The ones at the "office stores" are quite adequate.

It's odd that you mention that. Us safe guys usually sell better products for the same money or less. I sell inexpensive document safes, and mine are all steel, unlike the plastic safes sold at Walmart.

But more than the safe, you are buying the knowledge. If you want to put your $1,000 gun in a $80 safe and risk it rusting, be my guest. I'm sure the high school kid at Office Depot can explain it to you better than I can.

Since most safes have their anti-drill hardened steel plate and/or ball-bearing inserts in the front door, the thief has to attack the safe on it's strongest side.
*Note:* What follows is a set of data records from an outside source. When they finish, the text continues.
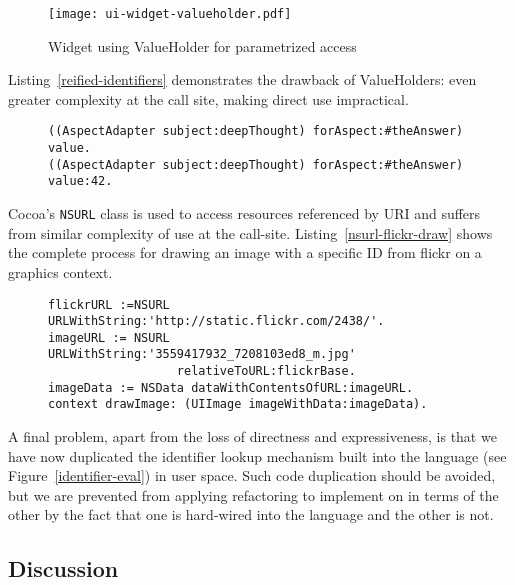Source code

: \documentclass[preprint,authoryear]{llncs}
\begin{document}
\begin{figure}[htbp]
\begin{center}
\texttt{[image: ui-widget-valueholder.pdf]}
\caption{Widget using ValueHolder for parametrized access}
\label{ui-widget-valueholder}
\end{center}
\end{figure}

Listing~\ref{reified-identifiers} demonstrates the drawback of ValueHolders:  even greater complexity at the
call site, making direct use impractical. 


\begin{figure}[htbp]
\begin{lstlisting}[style=numbers,label=reified-identifiers,caption=Retrieve and store value via AspectAdaptor ValueHolder.]
((AspectAdapter subject:deepThought) forAspect:#theAnswer) value.
((AspectAdapter subject:deepThought) forAspect:#theAnswer) value:42.
\end{lstlisting}
\end{figure}

Cocoa's {\tt NSURL} class is used to access resources referenced by URI and suffers from similar complexity
of use at the call-site.  Listing~\ref{nsurl-flickr-draw}
shows the complete process for drawing an image with a specific ID from flickr on a graphics context.

\begin{figure}[htbp]
\begin{lstlisting}[style=numbers,label=nsurl-flickr-draw,caption=Retrieving and drawing an image stored on flickr.com.]
flickrURL :=NSURL URLWithString:'http://static.flickr.com/2438/'.
imageURL := NSURL URLWithString:'3559417932_7208103ed8_m.jpg'
                  relativeToURL:flickrBase.
imageData := NSData dataWithContentsOfURL:imageURL.
context drawImage: (UIImage imageWithData:imageData).
\end{lstlisting}
\end{figure}


A final problem, apart from the loss of directness and expressiveness, is that we have now 
duplicated the identifier lookup mechanism built into the language (see Figure~\ref{identifier-eval})
in user space.  Such code duplication should be avoided, but we are prevented from applying refactoring
to implement on in terms of the other by the fact that one is hard-wired into the language and the other is not.

\subsection{Discussion}
\end{document}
I've never seen a safe at Walmart or any office stores that uses any burglary resistant features like you've mentioned. Some of the higher end steel Sentry safes may have it, but again, us safe guys sell better safes for the same or less money.

ANY bolted-down safe of decent quality will deter these people.

Again, short of the higher end Sentry steel line, I've never seen a safe in an office supply store that would slow me down for more than 45 seconds.
 
Office Max, Staples, etc., sells stuff like that.
I've seen very good deals on less than long-gun sized safes at Sears in the past.

I live in an apartment and I bought a 14 gun Sentry. They don't take up that much room.
 
a1abdj,

I hope you forgive us know-littles for posting our opinions here re: safes...we're not all as "expert" as you are but are trying to help anyway. Your tone suggests you are being condescending. Don't need that. Thanks, but I know plenty about this subject and I am just trying to help the original poster nuit5 out.

As for the hardened steel plate, embedded ball-bearings -- both features to resist (I say RESIST, not PREVENT) drilling -- yes, you're very correct, they're found in the high-end ($$$$) safes only, like my Liberty Presidential for example (albeit my LARGE, not small safe), which would qualify as a "high-end" safe I believe, with your permission to say so. Since you're an "expert," you know this model very well so I need not describe it further. I also have a small cheap ($80) sentry (1.3 cubic feet non-fire rated, from Office Depot) that if bolted down, combination + key, would take a while to get into. And a larger cheap ($450) Sentry G4211 (from WalMart, almost identical to the Stack-On brand of safes carried by Sports Authority, and seem to be made in the SAME FACTORY (China) as Sentry because they look so much alike) that I have bolted to one side of my 1000-pound Liberty. Try to move that.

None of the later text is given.